> [Required action] List all lines of the data that include the string "wiki".

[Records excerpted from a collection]
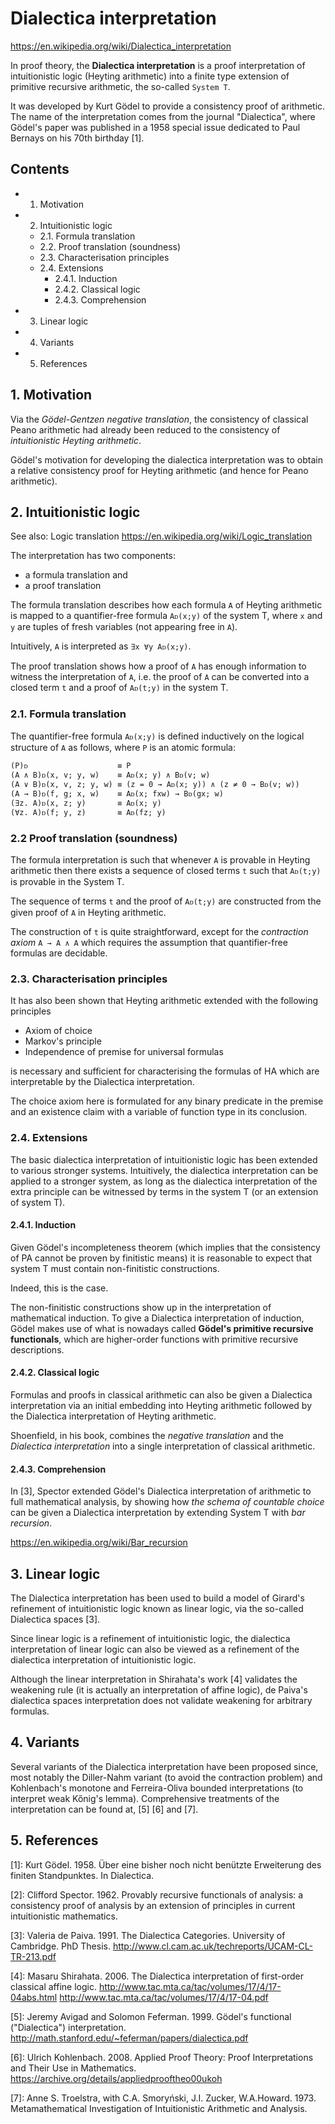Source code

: # Dialectica interpretation

https://en.wikipedia.org/wiki/Dialectica_interpretation

In proof theory, the **Dialectica interpretation** is a proof interpretation of intuitionistic logic (Heyting arithmetic) into a finite type extension of primitive recursive arithmetic, the so-called `System T`.

It was developed by Kurt Gödel to provide a consistency proof of arithmetic. The name of the interpretation comes from the journal "Dialectica", where Gödel's paper was published in a 1958 special issue dedicated to Paul Bernays on his 70th birthday [1].

## Contents

- 1. Motivation
- 2. Intuitionistic logic
  - 2.1. Formula translation
  - 2.2. Proof translation (soundness)
  - 2.3. Characterisation principles
  - 2.4. Extensions
    - 2.4.1. Induction
    - 2.4.2. Classical logic
    - 2.4.3. Comprehension
- 3. Linear logic
- 4. Variants
- 5. References

## 1. Motivation

Via the *Gödel-Gentzen negative translation*, the consistency of classical Peano arithmetic had already been reduced to the consistency of *intuitionistic Heyting arithmetic*.

Gödel's motivation for developing the dialectica interpretation was to obtain a relative consistency proof for Heyting arithmetic (and hence for Peano arithmetic).

## 2. Intuitionistic logic

See also: Logic translation
https://en.wikipedia.org/wiki/Logic_translation

The interpretation has two components:
- a formula translation and
- a proof translation

The formula translation describes how each formula `A` of Heyting arithmetic is mapped to a quantifier-free formula `Aᴅ(x;y)` of the system T, where `x` and `y` are tuples of fresh variables (not appearing free in `A`). 

Intuitively, `A` is interpreted as `∃x ∀y Aᴅ(x;y)`. 

The proof translation shows how a proof of `A` has enough information to witness the interpretation of `A`, i.e. the proof of `A` can be converted into a closed term `t` and a proof of `Aᴅ(t;y)` in the system T.

### 2.1. Formula translation

The quantifier-free formula `Aᴅ(x;y)` is defined inductively on the logical structure of `A` as follows, where `P` is an atomic formula:

```
(P)ᴅ                    ≡ P
(A ∧ B)ᴅ(x, v; y, w)    ≡ Aᴅ(x; y) ∧ Bᴅ(v; w)
(A ∨ B)ᴅ(x, v, z; y, w) ≡ (z = 0 → Aᴅ(x; y)) ∧ (z ≠ 0 → Bᴅ(v; w))
(A → B)ᴅ(f, g; x, w)    ≡ Aᴅ(x; fxw) → Bᴅ(gx; w)
(∃z. A)ᴅ(x, z; y)       ≡ Aᴅ(x; y)
(∀z. A)ᴅ(f; y, z)       ≡ Aᴅ(fz; y)
```

### 2.2 Proof translation (soundness)

The formula interpretation is such that whenever `A` is provable in Heyting arithmetic then there exists a sequence of closed terms `t` such that `Aᴅ(t;y)` is provable in the System T.

The sequence of terms `t` and the proof of `Aᴅ(t;y)` are constructed from the given proof of `A` in Heyting arithmetic. 

The construction of `t` is quite straightforward, except for the *contraction axiom* `A → A ∧ A` which requires the assumption that quantifier-free formulas are decidable.

### 2.3. Characterisation principles

It has also been shown that Heyting arithmetic extended with the following principles
- Axiom of choice
- Markov's principle
- Independence of premise for universal formulas

is necessary and sufficient for characterising the formulas of HA which are interpretable by the Dialectica interpretation.

The choice axiom here is formulated for any binary predicate in the premise and an existence claim with a variable of function type in its conclusion.

### 2.4. Extensions

The basic dialectica interpretation of intuitionistic logic has been extended to various stronger systems. Intuitively, the dialectica interpretation can be applied to a stronger system, as long as the dialectica interpretation of the extra principle can be witnessed by terms in the system T (or an extension of system T).

#### 2.4.1. Induction

Given Gödel's incompleteness theorem (which implies that the consistency of PA cannot be proven by finitistic means) it is reasonable to expect that system T must contain non-finitistic constructions. 

Indeed, this is the case.

The non-finitistic constructions show up in the interpretation of mathematical induction. To give a Dialectica interpretation of induction, Gödel makes use of what is nowadays called **Gödel's primitive recursive functionals**, which are higher-order functions with primitive recursive descriptions.

#### 2.4.2. Classical logic

Formulas and proofs in classical arithmetic can also be given a Dialectica interpretation via an initial embedding into Heyting arithmetic followed by the Dialectica interpretation of Heyting arithmetic. 

Shoenfield, in his book, combines the *negative translation* and the *Dialectica interpretation* into a single interpretation of classical arithmetic.

#### 2.4.3. Comprehension

In [3], Spector extended Gödel's Dialectica interpretation of arithmetic to full mathematical analysis, by showing how *the schema of countable choice* can be given a Dialectica interpretation by extending System T with *bar recursion*.

https://en.wikipedia.org/wiki/Bar_recursion


## 3. Linear logic

The Dialectica interpretation has been used to build a model of Girard's refinement of intuitionistic logic known as linear logic, via the so-called Dialectica spaces [3].

Since linear logic is a refinement of intuitionistic logic, the dialectica interpretation of linear logic can also be viewed as a refinement of the dialectica interpretation of intuitionistic logic.

Although the linear interpretation in Shirahata's work [4] validates the weakening rule (it is actually an interpretation of affine logic), de Paiva's dialectica spaces interpretation does not validate weakening for arbitrary formulas.

## 4. Variants

Several variants of the Dialectica interpretation have been proposed since, most notably the Diller-Nahm variant (to avoid the contraction problem) and Kohlenbach's monotone and Ferreira-Oliva bounded interpretations (to interpret weak Kőnig's lemma). Comprehensive treatments of the interpretation can be found at, [5] [6] and [7].


## 5. References

[1]: Kurt Gödel. 1958. Über eine bisher noch nicht benützte Erweiterung des finiten Standpunktes. In Dialectica.

[2]: Clifford Spector. 1962. Provably recursive functionals of analysis: a consistency proof of analysis by an extension of principles in current intuitionistic mathematics.

[3]: Valeria de Paiva. 1991. The Dialectica Categories. University of Cambridge. PhD Thesis. http://www.cl.cam.ac.uk/techreports/UCAM-CL-TR-213.pdf

[4]: Masaru Shirahata. 2006. The Dialectica interpretation of first-order classical affine logic. http://www.tac.mta.ca/tac/volumes/17/4/17-04abs.html  http://www.tac.mta.ca/tac/volumes/17/4/17-04.pdf

[5]: Jeremy Avigad and Solomon Feferman. 1999. Gödel's functional ("Dialectica") interpretation. http://math.stanford.edu/~feferman/papers/dialectica.pdf

[6]: Ulrich Kohlenbach. 2008. Applied Proof Theory: Proof Interpretations and Their Use in Mathematics. https://archive.org/details/appliedprooftheo00ukoh

[7]: Anne S. Troelstra, with C.A. Smoryński, J.I. Zucker, W.A.Howard. 1973. Metamathematical Investigation of Intuitionistic Arithmetic and Analysis.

> [Result for this exercise]
https://en.wikipedia.org/wiki/Dialectica_interpretation
https://en.wikipedia.org/wiki/Logic_translation
https://en.wikipedia.org/wiki/Bar_recursion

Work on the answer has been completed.